The researchers also found that when RAs planned programming around race, diversity, and inclusion, they felt campus administrators assumed that the programming would make the mostly white residents uncomfortable. At many predominantly white institutions, students are treated as customers who shouldn’t be made uncomfortable, Foste said. Sometimes RAs of color suppress their feelings or quash programming plans.
In other instances, RAs said they felt a tension between their identities as people of color and their roles at the college, Foste said. For example, a Black RA named Ezra (whose full name, like those of other RAs, was withheld in the paper) told the scholars that he didn’t feel comfortable attending a mandatory program with campus police officers. Nevertheless, his supervisor pushed him to go, saying his discomfort would help him grow as a person.
“But me growing up in Alabama, being Black, I’ve been uncomfortable my whole life,” Ezra told the researchers.
Tricky Choices
Johnson said he had become interested in this research, in part, because of his previous experience in campus housing.
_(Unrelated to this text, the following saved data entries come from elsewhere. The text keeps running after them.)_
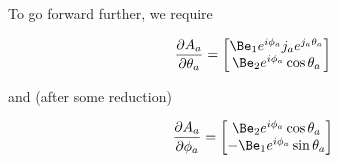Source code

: To go forward further, we require

\begin{align}\label{eqn:multiPendulumSpherical2:boo10}
\PD{\theta_a}{A_a} &=
\begin{bmatrix}
\Be_1 e^{i \phi_a} j_a e^{j_a \theta_a} \\
\Be_2 e^{i \phi_a} \cos\theta_a
\end{bmatrix}
\end{align}

and (after some reduction)

\begin{align}\label{eqn:multiPendulumSpherical2:boo11}
\PD{\phi_a}{A_a}
&=
\begin{bmatrix}
\Be_2 e^{i \phi_a} \cos\theta_a \\
-\Be_1 e^{i \phi_a} \sin\theta_a
\end{bmatrix}
\end{align}

\EndNoBibArticle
He was an RA as an undergrad at Iowa State University and later was a graduate-hall director at Michigan State University.
One point that stuck out to him in the study was the tricky choice that some students had to make about their work. Some RAs said they had taken the job because they’d had a good housing experience themselves. Others said they needed funding that came with the job. When those students did not like parts of the job — like when they had to water down diversity programming or to interact with the campus police — they needed to carefully navigate their next step. They wanted to avoid conflict with housing administrators that could jeopardize the job that helped them afford college.
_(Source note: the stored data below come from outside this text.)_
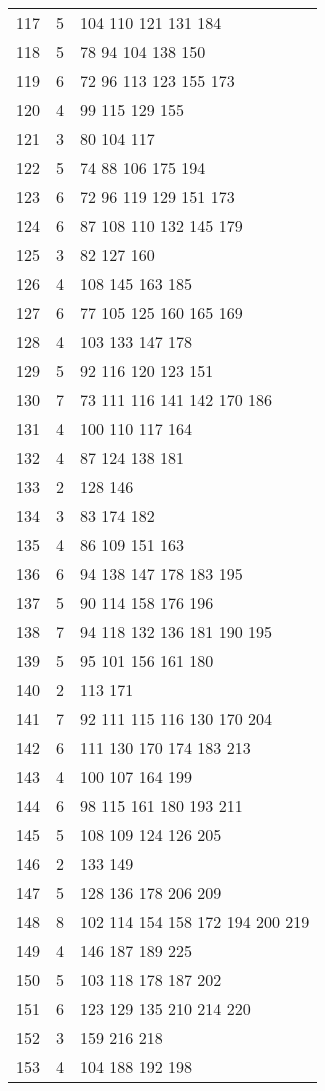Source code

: \documentclass{standalone}
\begin{document}
\begin{tabular}{c c l}
117 & 5 & 104 110 121 131 184 \\
118 & 5 & 78 94 104 138 150 \\
119 & 6 & 72 96 113 123 155 173 \\
120 & 4 & 99 115 129 155 \\
121 & 3 & 80 104 117 \\
122 & 5 & 74 88 106 175 194 \\
123 & 6 & 72 96 119 129 151 173 \\
124 & 6 & 87 108 110 132 145 179 \\
125 & 3 & 82 127 160 \\
126 & 4 & 108 145 163 185 \\
127 & 6 & 77 105 125 160 165 169 \\
128 & 4 & 103 133 147 178 \\
129 & 5 & 92 116 120 123 151 \\
130 & 7 & 73 111 116 141 142 170 186 \\
131 & 4 & 100 110 117 164 \\
132 & 4 & 87 124 138 181 \\
133 & 2 & 128 146 \\
134 & 3 & 83 174 182 \\
135 & 4 & 86 109 151 163 \\
136 & 6 & 94 138 147 178 183 195 \\
137 & 5 & 90 114 158 176 196 \\
138 & 7 & 94 118 132 136 181 190 195 \\
139 & 5 & 95 101 156 161 180 \\
140 & 2 & 113 171 \\
141 & 7 & 92 111 115 116 130 170 204 \\
142 & 6 & 111 130 170 174 183 213 \\
143 & 4 & 100 107 164 199 \\
144 & 6 & 98 115 161 180 193 211 \\
145 & 5 & 108 109 124 126 205 \\
146 & 2 & 133 149 \\
147 & 5 & 128 136 178 206 209 \\
148 & 8 & 102 114 154 158 172 194 200 219 \\
149 & 4 & 146 187 189 225 \\
150 & 5 & 103 118 178 187 202 \\
151 & 6 & 123 129 135 210 214 220 \\
152 & 3 & 159 216 218 \\
153 & 4 & 104 188 192 198 \\

\end{tabular}
\end{document}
RAs in the study also said they felt the emotional weight of racist incidents on campus and elsewhere. But some said they were given little time to process those events. One RA, Erin, an Asian American student, told the researchers that housing administrators expected RAs to shut out their own feelings after a racist incident and follow the college’s talking points or protocol, pretending everything was OK.
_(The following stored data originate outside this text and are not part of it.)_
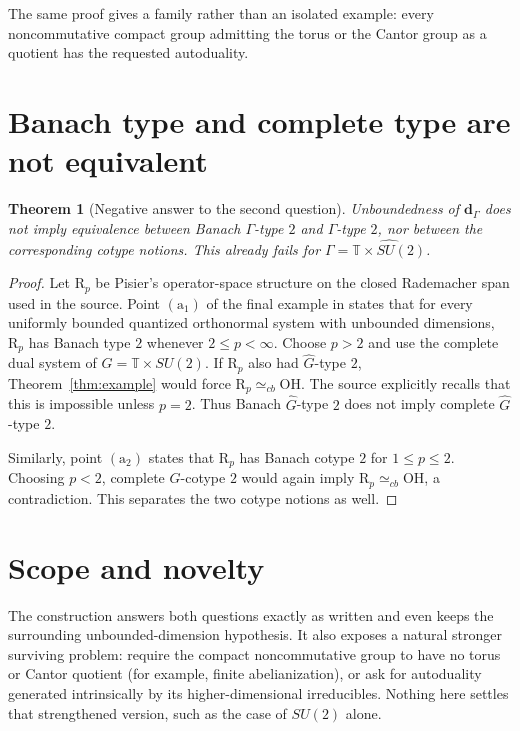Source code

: \documentclass[11pt]{article}
\newtheorem{theorem}{Theorem}
\newcommand{\OH}{\mathrm{OH}}
\newcommand{\Rp}{\mathrm{R}}
\begin{document}
The same proof gives a family rather than an isolated example: every
noncommutative compact group admitting the torus or the Cantor group as a
quotient has the requested autoduality.

\section{Banach type and complete type are not equivalent}

\begin{theorem}[Negative answer to the second question]\label{thm:separation}
Unboundedness of $\mathbf d_\Gamma$ does not imply equivalence between
Banach $\Gamma$-type $2$ and $\Gamma$-type $2$, nor between the corresponding
cotype notions.  This already fails for
$\Gamma=\widehat{\mathbb T\times SU(2)}$.
\end{theorem}

\begin{proof}
Let $\Rp_p$ be Pisier's operator-space structure on the closed Rademacher
span used in the source.  Point $(\mathrm a_1)$ of the final example in
\cite{GP} states that for every uniformly bounded quantized orthonormal
system with unbounded dimensions, $\Rp_p$ has Banach type $2$ whenever
$2\leq p<\infty$.  Choose $p>2$ and use the complete dual system of
$G=\mathbb T\times SU(2)$.  If $\Rp_p$ also had $\widehat G$-type $2$,
Theorem~\ref{thm:example} would force $\Rp_p\simeq_{cb}\OH$.  The source
explicitly recalls that this is impossible unless $p=2$.  Thus Banach
$\widehat G$-type $2$ does not imply complete $\widehat G$-type $2$.

Similarly, point $(\mathrm a_2)$ states that $\Rp_p$ has Banach cotype $2$
for $1\leq p\leq2$.  Choosing $p<2$, complete $\widehat G$-cotype $2$ would
again imply $\Rp_p\simeq_{cb}\OH$, a contradiction.  This separates the two
cotype notions as well.
\end{proof}

\section{Scope and novelty}

The construction answers both questions exactly as written and even keeps
the surrounding unbounded-dimension hypothesis.  It also exposes a natural
stronger surviving problem: require the compact noncommutative group to have
no torus or Cantor quotient (for example, finite abelianization), or ask for
autoduality generated intrinsically by its higher-dimensional irreducibles.
Nothing here settles that strengthened version, such as the case of $SU(2)$
alone.
\end{document}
“They expect us to work as employees who are robots and can just spew things out,” she said.
Overwhelming Expectations
Many RAs told Foste and Johnson that this was the first time someone had asked them questions about their identity and work.
RAs have an immersive job in a fishbowl role, Johnson said. Their high visibility can add to the pressure that many RAs of color feel. Students and administrators will often see RAs as only RAs, even when they are away from their residence halls.
To alleviate some of those pressures, campuses should consider creating a space for RAs of color to convene and vent, Johnson suggested. Administrators should also take stock of what exactly the campus asks of RAs while considering that they’ll be balancing the job with schoolwork and other activities, he said. Many RAs in the study said they were overwhelmed, but sometimes the expectations themselves are overwhelming.
Foste and Johnson are continuing to research race and campus housing. A forthcoming larger study will touch on, among other things, who is entitled to or afforded notions of comfort, belonging, and safety in campus housing.